Leiradella além de fazer da aventura de Eduardo da Cunha Júnior um calidoscópio, faz Os espelhos de Lacan como fragmentos de sua própria obra, retira as epígrafes de autoria de Eduardo de suas falas (que já estão em O longo dia de Eduardo da Cunha Júnior), reafirmando o jogo, e retoma a dúvida desencadeadora da obra de nascimento de sua personagem. Para isso, combina o coloquial com o palavrão e o calão, citações em latim com a mais notória obviedade do lugar-comum, e faz Palomar ser o primeiro crítico deste livro, para que o leitor reencontre essa personagem tão dedicada à obra leiradelliana desde livros anteriores.
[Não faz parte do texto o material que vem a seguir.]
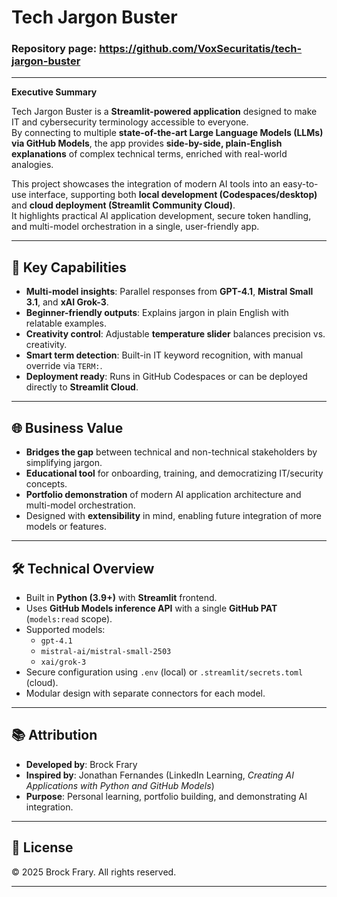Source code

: # Tech Jargon Buster

### Repository page:  https://github.com/VoxSecuritatis/tech-jargon-buster

---

**Executive Summary**

Tech Jargon Buster is a **Streamlit-powered application** designed to make IT and cybersecurity terminology accessible to everyone.  
By connecting to multiple **state-of-the-art Large Language Models (LLMs) via GitHub Models**, the app provides **side-by-side, plain-English explanations** of complex technical terms, enriched with real-world analogies.

This project showcases the integration of modern AI tools into an easy-to-use interface, supporting both **local development (Codespaces/desktop)** and **cloud deployment (Streamlit Community Cloud)**.  
It highlights practical AI application development, secure token handling, and multi-model orchestration in a single, user-friendly app.

---

## 🚀 Key Capabilities

- **Multi-model insights**: Parallel responses from **GPT-4.1**, **Mistral Small 3.1**, and **xAI Grok-3**.
- **Beginner-friendly outputs**: Explains jargon in plain English with relatable examples.
- **Creativity control**: Adjustable **temperature slider** balances precision vs. creativity.
- **Smart term detection**: Built-in IT keyword recognition, with manual override via `TERM:`.
- **Deployment ready**: Runs in GitHub Codespaces or can be deployed directly to **Streamlit Cloud**.

---

## 🌐 Business Value

- **Bridges the gap** between technical and non-technical stakeholders by simplifying jargon.
- **Educational tool** for onboarding, training, and democratizing IT/security concepts.
- **Portfolio demonstration** of modern AI application architecture and multi-model orchestration.
- Designed with **extensibility** in mind, enabling future integration of more models or features.

---

## 🛠️ Technical Overview

- Built in **Python (3.9+)** with **Streamlit** frontend.
- Uses **GitHub Models inference API** with a single **GitHub PAT** (`models:read` scope).
- Supported models:
  - `gpt-4.1`
  - `mistral-ai/mistral-small-2503`
  - `xai/grok-3`
- Secure configuration using `.env` (local) or `.streamlit/secrets.toml` (cloud).
- Modular design with separate connectors for each model.

---

## 📚 Attribution

- **Developed by**: Brock Frary  
- **Inspired by**: Jonathan Fernandes (LinkedIn Learning, *Creating AI Applications with Python and GitHub Models*)  
- **Purpose**: Personal learning, portfolio building, and demonstrating AI integration.  

---

## 📄 License

© 2025 Brock Frary. All rights reserved.  

---

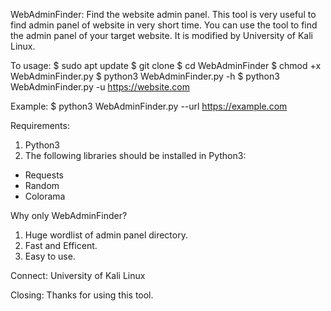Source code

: WebAdminFinder:
Find the website admin panel. This tool is very useful to find admin panel of website in very short time. You can use the tool to find the admin panel of your target website. It is modified by University of Kali Linux.

To usage:
$ sudo apt update
$ git clone 
$ cd WebAdminFinder
$ chmod +x WebAdminFinder.py
$ python3 WebAdminFinder.py -h
$ python3 WebAdminFinder.py -u https://website.com

Example:
$ python3 WebAdminFinder.py --url https://example.com

Requirements:
1. Python3
2. The following libraries should be installed in Python3:
  - Requests
  - Random
  - Colorama
  
Why only WebAdminFinder?
1. Huge wordlist of admin panel directory.
2. Fast and Efficent.
3. Easy to use.

Connect: 
University of Kali Linux

Closing:
Thanks for using this tool.
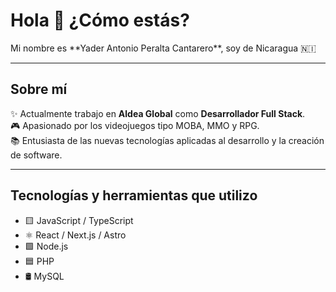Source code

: <h1 align="left">Hola 👋 ¿Cómo estás?</h1>

<p align="left">Mi nombre es **Yader Antonio Peralta Cantarero**, soy de Nicaragua 🇳🇮</p>

---

<h2 align="left">Sobre mí</h2>

<p align="left">
✨ Actualmente trabajo en <strong>Aldea Global</strong> como <strong>Desarrollador Full Stack</strong>.<br>
🎮 Apasionado por los videojuegos tipo MOBA, MMO y RPG.<br>
📚 Entusiasta de las nuevas tecnologías aplicadas al desarrollo y la creación de software.<br>
</p>

---

<h2 align="left">Tecnologías y herramientas que utilizo</h2>

<ul align="left">
  <li>🟨 JavaScript / TypeScript</li>
  <li>⚛️ React / Next.js / Astro</li>
  <li>🟩 Node.js</li>
  <li>🟦 PHP</li>
  <li>🛢️ MySQL</li>
</ul>
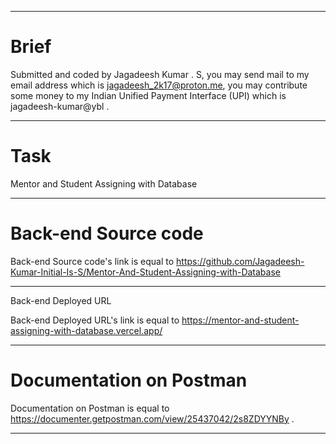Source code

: <hr/>

# Brief

Submitted and coded by Jagadeesh Kumar . S, you may send mail to my email address which is jagadeesh_2k17@proton.me, you may contribute some money to my Indian Unified Payment Interface (UPI) which is jagadeesh-kumar@ybl .

<hr/>

# Task 

Mentor and Student Assigning with Database

<hr/>

# Back-end Source code

Back-end Source code's link is equal to https://github.com/Jagadeesh-Kumar-Initial-Is-S/Mentor-And-Student-Assigning-with-Database

<hr/>

Back-end Deployed URL

Back-end Deployed URL's link is equal to https://mentor-and-student-assigning-with-database.vercel.app/

<hr/>

# Documentation on Postman

Documentation on Postman is equal to https://documenter.getpostman.com/view/25437042/2s8ZDYYNBy .

<hr/>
Pintando uma atmosfera surreal, Leiradella oferece situações exemplares do homem em busca da felicidade, e, como ainda não a encontrou, Eduardo da Cunha Júnior não pode ter morrido no Caraça. Assumindo uma atitude inovadora, vinda das obras anteriores, o autor oferece um livro em papel que pode e deve ser lido como hipertexto - no caso, cabendo ao leitor a escolha das páginas, para continuar a leitura e até recorrer às obras leiradellianas - na "Era do Botão", basta clicar em http://www.triplov.com/leiradella

Em tom blaguer, Leiradella confirma suas temáticas: a liberdade e a busca da felicidade, na construção do self n' Os espelhos de Lacan. Prefiro dizer que, enquanto speculum, esse livro nos permite contemplar a raça humana, em suas contingências; só nos colocamos como se fóssemos o Hubble se quisermos cruzar anos-luz para alcançar a liberdade e a felicidade, esteja ou não vivo Eduardo da Cunha Júnior.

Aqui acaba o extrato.